There is a 2/3 chance of the Mafia being picked to claim, in which case there is a 1/2 chance of making the right claim. If the Mafia makes the wrong claim, the town wins (as the checked innocent reveals and gets that Mafia eliminated, then the Cop checks between the two unconfirmed players). Since the innocent will always make the "right" claim if picked, the town's best strategy is to eliminate one of the two that weren't picked (partial probability says that it's more likely a right claim is innocent, since the Mafia have a chance to make a wrong claim). So, there's a 1/2 chance that the innocent will be eliminated and the Mafia wins, for a 1/6 total. The Mafia always loses if the innocent is picked, as one of the Mafia will get eliminated and then the Cop checks among the two remaining unconfirmed players.

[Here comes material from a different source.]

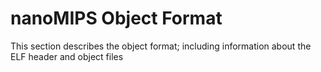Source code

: # nanoMIPS Object Format

This section describes the object format; including information about the ELF header and object files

!!! - The tricky bit here is that there is a Doctor still alive, so claims can help the town. If both Mafia claim Townie, then there's a 1/3 chance of them winning (the town eliminates the innocent townie claim). If both claim Doctor, there's also a 1/3 chance (same logic). However, if one claims Townie and one claims Doctor, there's a 1/2 chance for the Mafia now (pick one of the pairs and flip a coin). So that's the Mafia's best strategy.

Without claims, the Mafia wins 5/6 (town has to eliminate correctly twice in a row, at 1/2 and 1/3), so this is better for the Town.

Other strategies will be added later.